▸ Task item
Copy out every line of the data where the word "category" is found.

▸ Information supplied

┄┄┄┄┄┄┄┄┄┄

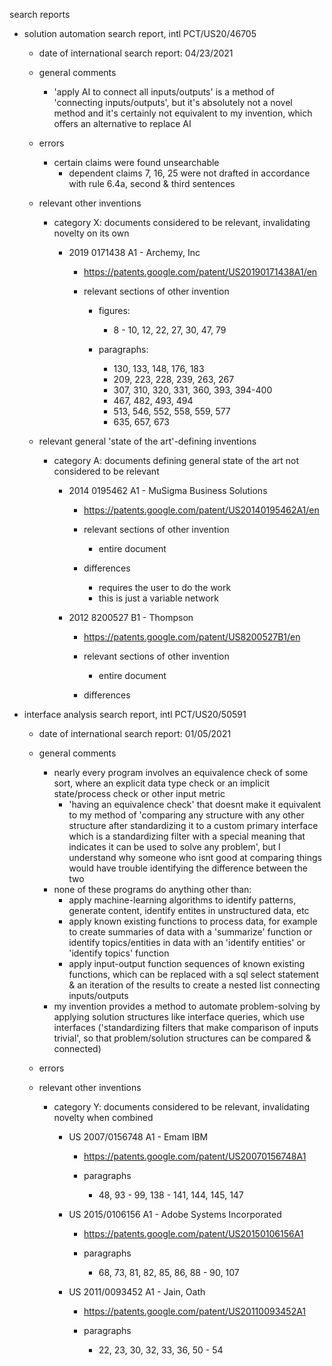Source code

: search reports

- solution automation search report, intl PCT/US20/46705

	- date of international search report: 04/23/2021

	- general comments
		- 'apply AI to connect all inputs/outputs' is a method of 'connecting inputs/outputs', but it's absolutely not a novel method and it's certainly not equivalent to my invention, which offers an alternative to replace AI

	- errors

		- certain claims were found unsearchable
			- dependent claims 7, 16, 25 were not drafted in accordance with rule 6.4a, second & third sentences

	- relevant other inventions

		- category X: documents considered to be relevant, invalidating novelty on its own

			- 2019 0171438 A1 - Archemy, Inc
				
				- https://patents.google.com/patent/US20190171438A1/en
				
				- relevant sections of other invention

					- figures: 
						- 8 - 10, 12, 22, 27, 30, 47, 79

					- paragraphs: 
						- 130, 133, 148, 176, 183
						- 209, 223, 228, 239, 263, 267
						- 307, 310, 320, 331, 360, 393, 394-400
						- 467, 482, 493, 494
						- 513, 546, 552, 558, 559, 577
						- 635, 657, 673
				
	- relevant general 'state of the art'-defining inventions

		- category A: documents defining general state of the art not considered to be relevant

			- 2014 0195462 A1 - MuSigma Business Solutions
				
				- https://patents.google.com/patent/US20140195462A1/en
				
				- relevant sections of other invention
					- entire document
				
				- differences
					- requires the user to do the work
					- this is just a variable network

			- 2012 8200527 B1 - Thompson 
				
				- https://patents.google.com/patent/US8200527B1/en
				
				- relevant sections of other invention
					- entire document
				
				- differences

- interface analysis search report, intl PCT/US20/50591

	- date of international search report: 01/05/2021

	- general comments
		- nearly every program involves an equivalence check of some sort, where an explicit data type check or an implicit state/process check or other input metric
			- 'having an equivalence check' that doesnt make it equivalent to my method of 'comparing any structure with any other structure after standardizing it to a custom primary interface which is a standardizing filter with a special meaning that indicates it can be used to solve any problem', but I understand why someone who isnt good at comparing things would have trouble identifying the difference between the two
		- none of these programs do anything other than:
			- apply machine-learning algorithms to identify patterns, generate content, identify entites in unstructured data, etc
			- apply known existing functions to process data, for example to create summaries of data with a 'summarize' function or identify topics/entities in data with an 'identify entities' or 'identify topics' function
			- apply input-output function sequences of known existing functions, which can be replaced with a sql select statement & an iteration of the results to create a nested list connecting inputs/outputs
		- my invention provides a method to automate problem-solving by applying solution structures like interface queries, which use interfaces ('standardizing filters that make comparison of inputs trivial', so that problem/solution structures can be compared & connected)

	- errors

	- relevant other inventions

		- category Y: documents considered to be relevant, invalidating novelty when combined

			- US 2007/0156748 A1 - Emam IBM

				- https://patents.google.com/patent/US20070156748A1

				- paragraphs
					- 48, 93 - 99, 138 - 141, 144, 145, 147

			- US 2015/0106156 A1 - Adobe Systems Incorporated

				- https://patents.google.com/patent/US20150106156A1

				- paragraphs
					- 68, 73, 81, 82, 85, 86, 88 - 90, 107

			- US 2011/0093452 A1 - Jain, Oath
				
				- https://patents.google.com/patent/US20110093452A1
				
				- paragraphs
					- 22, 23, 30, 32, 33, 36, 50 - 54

┄┄┄┄┄┄┄┄┄┄

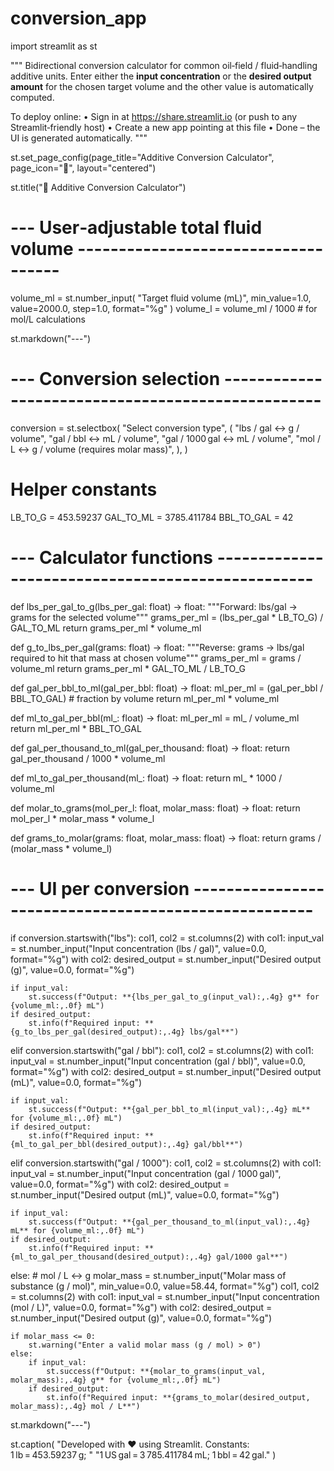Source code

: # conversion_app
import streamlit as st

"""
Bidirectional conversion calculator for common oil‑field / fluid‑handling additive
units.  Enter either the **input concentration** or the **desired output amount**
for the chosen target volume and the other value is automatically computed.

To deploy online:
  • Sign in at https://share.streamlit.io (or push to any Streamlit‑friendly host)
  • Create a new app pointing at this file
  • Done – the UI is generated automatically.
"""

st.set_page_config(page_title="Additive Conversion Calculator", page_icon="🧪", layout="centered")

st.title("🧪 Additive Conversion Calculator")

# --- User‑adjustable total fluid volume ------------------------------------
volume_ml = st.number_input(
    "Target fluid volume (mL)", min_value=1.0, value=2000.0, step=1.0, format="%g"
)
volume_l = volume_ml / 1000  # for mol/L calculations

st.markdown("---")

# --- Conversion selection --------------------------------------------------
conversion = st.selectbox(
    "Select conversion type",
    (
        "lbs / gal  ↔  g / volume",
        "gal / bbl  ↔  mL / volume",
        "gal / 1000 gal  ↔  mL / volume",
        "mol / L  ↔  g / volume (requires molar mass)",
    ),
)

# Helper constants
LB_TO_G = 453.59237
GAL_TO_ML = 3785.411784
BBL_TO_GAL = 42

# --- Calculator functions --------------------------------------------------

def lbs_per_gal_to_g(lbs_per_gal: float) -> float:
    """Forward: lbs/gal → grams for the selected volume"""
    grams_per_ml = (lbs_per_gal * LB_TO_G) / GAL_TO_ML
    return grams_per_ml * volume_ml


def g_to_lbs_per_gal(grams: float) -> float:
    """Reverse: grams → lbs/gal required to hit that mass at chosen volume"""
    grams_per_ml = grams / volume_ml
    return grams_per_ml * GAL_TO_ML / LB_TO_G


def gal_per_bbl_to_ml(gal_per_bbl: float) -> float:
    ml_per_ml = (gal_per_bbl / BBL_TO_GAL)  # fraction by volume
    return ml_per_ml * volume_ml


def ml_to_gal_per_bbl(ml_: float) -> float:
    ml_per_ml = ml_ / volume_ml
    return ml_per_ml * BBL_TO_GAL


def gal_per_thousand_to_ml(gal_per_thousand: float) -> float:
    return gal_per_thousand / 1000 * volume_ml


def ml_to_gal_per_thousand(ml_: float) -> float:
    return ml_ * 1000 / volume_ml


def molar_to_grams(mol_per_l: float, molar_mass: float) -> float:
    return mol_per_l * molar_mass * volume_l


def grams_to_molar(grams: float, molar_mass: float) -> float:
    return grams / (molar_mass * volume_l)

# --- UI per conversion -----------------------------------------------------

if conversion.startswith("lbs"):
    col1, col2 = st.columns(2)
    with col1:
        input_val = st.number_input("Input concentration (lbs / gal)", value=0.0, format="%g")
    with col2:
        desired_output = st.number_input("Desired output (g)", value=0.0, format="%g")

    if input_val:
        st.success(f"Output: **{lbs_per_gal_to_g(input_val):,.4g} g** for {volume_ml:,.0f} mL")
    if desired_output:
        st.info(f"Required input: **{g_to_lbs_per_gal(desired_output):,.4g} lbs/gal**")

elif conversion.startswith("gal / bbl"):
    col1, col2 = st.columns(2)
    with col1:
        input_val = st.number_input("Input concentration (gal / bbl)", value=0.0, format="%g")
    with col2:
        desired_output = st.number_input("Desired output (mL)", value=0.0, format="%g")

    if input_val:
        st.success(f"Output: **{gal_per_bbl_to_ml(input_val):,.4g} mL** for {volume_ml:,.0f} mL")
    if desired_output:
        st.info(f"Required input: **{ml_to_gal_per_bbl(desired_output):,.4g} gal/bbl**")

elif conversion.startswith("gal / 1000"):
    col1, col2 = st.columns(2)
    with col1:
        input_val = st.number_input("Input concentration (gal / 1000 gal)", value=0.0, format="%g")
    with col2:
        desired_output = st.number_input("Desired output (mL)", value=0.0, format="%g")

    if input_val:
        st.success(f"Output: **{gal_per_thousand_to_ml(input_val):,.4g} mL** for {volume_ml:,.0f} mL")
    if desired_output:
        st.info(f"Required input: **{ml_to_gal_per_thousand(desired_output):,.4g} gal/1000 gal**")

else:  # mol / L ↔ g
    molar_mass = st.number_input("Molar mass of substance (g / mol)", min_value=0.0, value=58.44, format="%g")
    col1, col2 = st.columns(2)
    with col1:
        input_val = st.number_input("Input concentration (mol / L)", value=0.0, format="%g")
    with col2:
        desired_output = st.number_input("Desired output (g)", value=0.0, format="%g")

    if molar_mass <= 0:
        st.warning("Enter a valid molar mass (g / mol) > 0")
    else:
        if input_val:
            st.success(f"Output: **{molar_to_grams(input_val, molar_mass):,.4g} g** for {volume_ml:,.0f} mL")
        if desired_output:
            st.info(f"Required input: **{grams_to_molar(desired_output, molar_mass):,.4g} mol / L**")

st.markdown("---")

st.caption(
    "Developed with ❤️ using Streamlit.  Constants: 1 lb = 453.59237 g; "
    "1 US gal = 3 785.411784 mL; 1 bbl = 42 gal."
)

┄┄┄┄┄┄┄┄┄┄

▸ The completed task
		- category X: documents considered to be relevant, invalidating novelty on its own
		- category A: documents defining general state of the art not considered to be relevant
		- category Y: documents considered to be relevant, invalidating novelty when combined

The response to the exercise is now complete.